Pictures paired with source code
○ ○ ○ ○
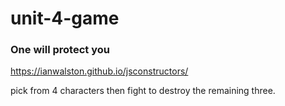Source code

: # unit-4-game
### One will protect you

https://ianwalston.github.io/jsconstructors/

pick from 4 characters then fight to destroy the remaining three.
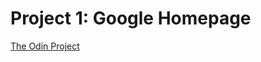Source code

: # Project 1: Google Homepage
[The Odin Project](http://www.theodinproject.com/web-development-101/html-css
)
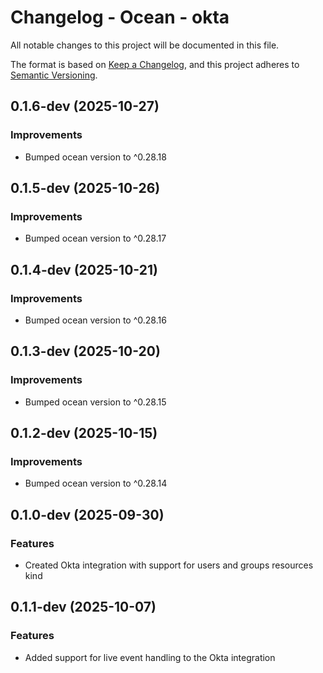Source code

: # Changelog - Ocean - okta

All notable changes to this project will be documented in this file.

The format is based on [Keep a Changelog](https://keepachangelog.com/en/1.0.0/),
and this project adheres to [Semantic Versioning](https://semver.org/spec/v2.0.0.html).

<!-- towncrier release notes start -->

## 0.1.6-dev (2025-10-27)


### Improvements

- Bumped ocean version to ^0.28.18


## 0.1.5-dev (2025-10-26)


### Improvements

- Bumped ocean version to ^0.28.17


## 0.1.4-dev (2025-10-21)


### Improvements

- Bumped ocean version to ^0.28.16


## 0.1.3-dev (2025-10-20)


### Improvements

- Bumped ocean version to ^0.28.15


## 0.1.2-dev (2025-10-15)


### Improvements

- Bumped ocean version to ^0.28.14


## 0.1.0-dev (2025-09-30)


### Features

- Created Okta integration with support for users and groups resources kind


## 0.1.1-dev (2025-10-07)


### Features

- Added support for live event handling to the Okta integration

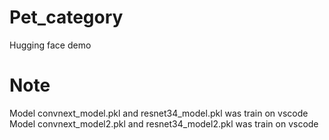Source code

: # Pet_category
Hugging face demo

# Note
Model convnext_model.pkl and resnet34_model.pkl was train on vscode
Model convnext_model2.pkl and resnet34_model2.pkl was train on vscode
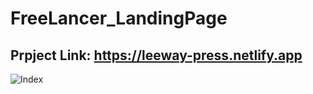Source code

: # FreeLancer_LandingPage

## Prpject Link: https://leeway-press.netlify.app

![Index](https://user-images.githubusercontent.com/52893501/96392492-8ce0d200-11bc-11eb-88bf-7846a95e8cdf.png)
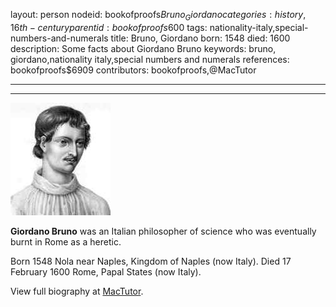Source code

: layout: person
nodeid: bookofproofs$Bruno_Giordano
categories: history,16th-century
parentid: bookofproofs$600
tags: nationality-italy,special-numbers-and-numerals
title: Bruno, Giordano
born: 1548
died: 1600
description: Some facts about Giordano Bruno
keywords: bruno, giordano,nationality italy,special numbers and numerals
references: bookofproofs$6909
contributors: bookofproofs,@MacTutor

---


---

![Bruno_Giordano.jpg](https://github.com/bookofproofs/bookofproofs.github.io/blob/main/_sources/_assets/images/portraits/Bruno_Giordano.jpg?raw=true)

**Giordano Bruno** was an Italian philosopher of science who was eventually burnt in Rome as a heretic.

Born 1548 Nola near Naples, Kingdom of Naples (now Italy). Died 17 February 1600 Rome, Papal States (now Italy).


View full biography at [MacTutor](https://mathshistory.st-andrews.ac.uk/Biographies/Bruno_Giordano/).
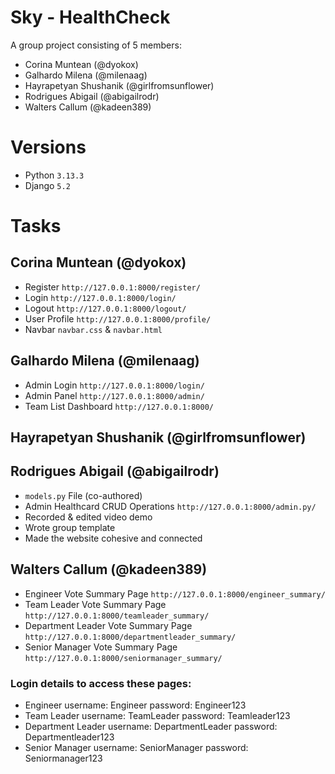 
# Sky - HealthCheck
A group project consisting of 5 members:
- Corina Muntean (@dyokox)
- Galhardo Milena (@milenaag)
- Hayrapetyan Shushanik (@girlfromsunflower)
- Rodrigues Abigail (@abigailrodr)
- Walters Callum (@kadeen389)

# Versions

- Python `3.13.3`
- Django `5.2`

# Tasks
## Corina Muntean (@dyokox)
- Register `http://127.0.0.1:8000/register/`
- Login `http://127.0.0.1:8000/login/`
- Logout `http://127.0.0.1:8000/logout/`
- User Profile `http://127.0.0.1:8000/profile/`
- Navbar `navbar.css` & `navbar.html`

## Galhardo Milena (@milenaag)
- Admin Login `http://127.0.0.1:8000/login/`
- Admin Panel `http://127.0.0.1:8000/admin/`
- Team List Dashboard `http://127.0.0.1:8000/`

## Hayrapetyan Shushanik (@girlfromsunflower)

## Rodrigues Abigail (@abigailrodr)
- `models.py` File (co-authored)
- Admin Healthcard CRUD Operations `http://127.0.0.1:8000/admin.py/`
- Recorded & edited video demo
- Wrote group template
- Made the website cohesive and connected
  
## Walters Callum (@kadeen389)
- Engineer Vote Summary Page `http://127.0.0.1:8000/engineer_summary/`
- Team Leader Vote Summary Page `http://127.0.0.1:8000/teamleader_summary/`
- Department Leader Vote Summary Page `http://127.0.0.1:8000/departmentleader_summary/`
- Senior Manager Vote Summary Page `http://127.0.0.1:8000/seniormanager_summary/`

### Login details to access these pages:
 - Engineer
     username: Engineer
     password: Engineer123
- Team Leader
     username: TeamLeader
     password: Teamleader123
- Department Leader
     username: DepartmentLeader
     password: Departmentleader123
- Senior Manager
     username: SeniorManager
     password: Seniormanager123
 
  
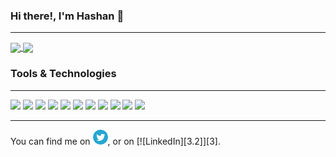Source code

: ### Hi there!, I'm Hashan 👋
<hr>

<a href="https://github.com/anuraghazra/github-readme-stats">
  <img align="center" height="205px" src="https://github-readme-stats.vercel.app/api?username=hashanK&show_icons=true&theme=radical" />
</a>
<a href="https://github.com/anuraghazra/github-readme-stats">
  <img align="center" src="https://github-readme-stats.vercel.app/api/top-langs/?username=hashanK&hide=objective-c,html,css,kotlin&theme=radical" />
</a>

### Tools & Technologies
<hr>

![](https://img.shields.io/badge/OS-Windows-informational?style=flat&logo=windows&logoColor=white&color=0078D6) ![](https://img.shields.io/badge/Editor-VSCode-informational?style=flat&logo=visualstudiocode&logoColor=white&color=007ACC) ![](https://img.shields.io/badge/Code-JavaScript-informational?style=flat&logo=javascript&logoColor=white&color=F7DF1E) ![](https://img.shields.io/badge/Code-Dart-informational?style=flat&logo=dart&logoColor=white&color=0175C2) ![](https://img.shields.io/badge/Framework-Flutter-informational?style=flat&logo=flutter&logoColor=white&color=02569B) ![](https://img.shields.io/badge/Code-PHP-informational?style=flat&logo=php&logoColor=white&color=777BB4) ![](https://img.shields.io/badge/Framework-Laravel-informational?style=flat&logo=laravel&logoColor=white&color=FF2D20) ![](https://img.shields.io/badge/Code-HTML-informational?style=flat&logo=html5&logoColor=white&color=E34F26) ![](https://img.shields.io/badge/Tool-MySQL-informational?style=flat&logo=mysql&logoColor=white&color=4479A1) ![](https://img.shields.io/badge/Code-Swift-informational?style=flat&logo=swift&logoColor=white&color=FA7343) ![](https://img.shields.io/badge/Tool-Xcode-informational?style=flat&logo=xcode&logoColor=white&color=147EFB)

<hr>
<!-- Actual text -->

You can find me on [![Twitter][1.2]][1], or on [![LinkedIn][3.2]][3].

<!-- Icons -->

[1.2]: twitter.png
[2.2]: https://raw.githubusercontent.com/MartinHeinz/MartinHeinz/master/linkedin-3-16.png (LinkedIn icon without padding)

<!-- Links to your social media accounts -->

[1]: http://i.imgur.com/wWzX9uB.png (twitter icon without padding)
[2]: https://www.linkedin.com/in/heinz-martin/
<!--
**hashanK/hashanK** is a ✨ _special_ ✨ repository because its `README.md` (this file) appears on your GitHub profile.

Here are some ideas to get you started:

- 🔭 I’m currently working on ...
- 🌱 I’m currently learning ...
- 👯 I’m looking to collaborate on ...
- 🤔 I’m looking for help with ...
- 💬 Ask me about ...
- 📫 How to reach me: ...
- 😄 Pronouns: ...
- ⚡ Fun fact: ...
-->
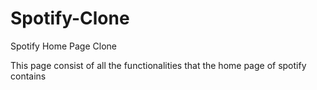 # Spotify-Clone
Spotify Home Page Clone

<p> This page consist of all the functionalities that the home page of spotify contains</p>
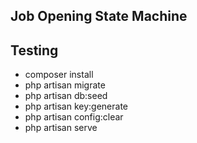 
## Job Opening State Machine

## Testing

- composer install
- php artisan migrate
- php artisan db:seed
- php artisan key:generate
- php artisan config:clear
- php artisan serve

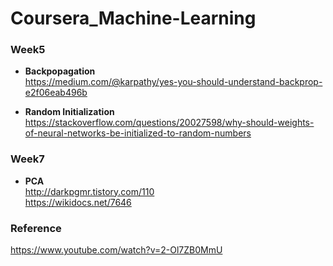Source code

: # Coursera_Machine-Learning 


### Week5
- **Backpopagation**  
<https://medium.com/@karpathy/yes-you-should-understand-backprop-e2f06eab496b>

- **Random Initialization**  
<https://stackoverflow.com/questions/20027598/why-should-weights-of-neural-networks-be-initialized-to-random-numbers>


### Week7
- **PCA**  
<http://darkpgmr.tistory.com/110>  
<https://wikidocs.net/7646>  





### Reference
<https://www.youtube.com/watch?v=2-Ol7ZB0MmU>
○ ○ ○ ○
_Exercise brief:_
With the line containing "- **Random Initialization**" as the first and the last line of the data as the final one, copy every line between them exactly, those two included.

_Answer section:_
- **Random Initialization**  
<https://stackoverflow.com/questions/20027598/why-should-weights-of-neural-networks-be-initialized-to-random-numbers>


### Week7
- **PCA**  
<http://darkpgmr.tistory.com/110>  
<https://wikidocs.net/7646>  





### Reference
<https://www.youtube.com/watch?v=2-Ol7ZB0MmU>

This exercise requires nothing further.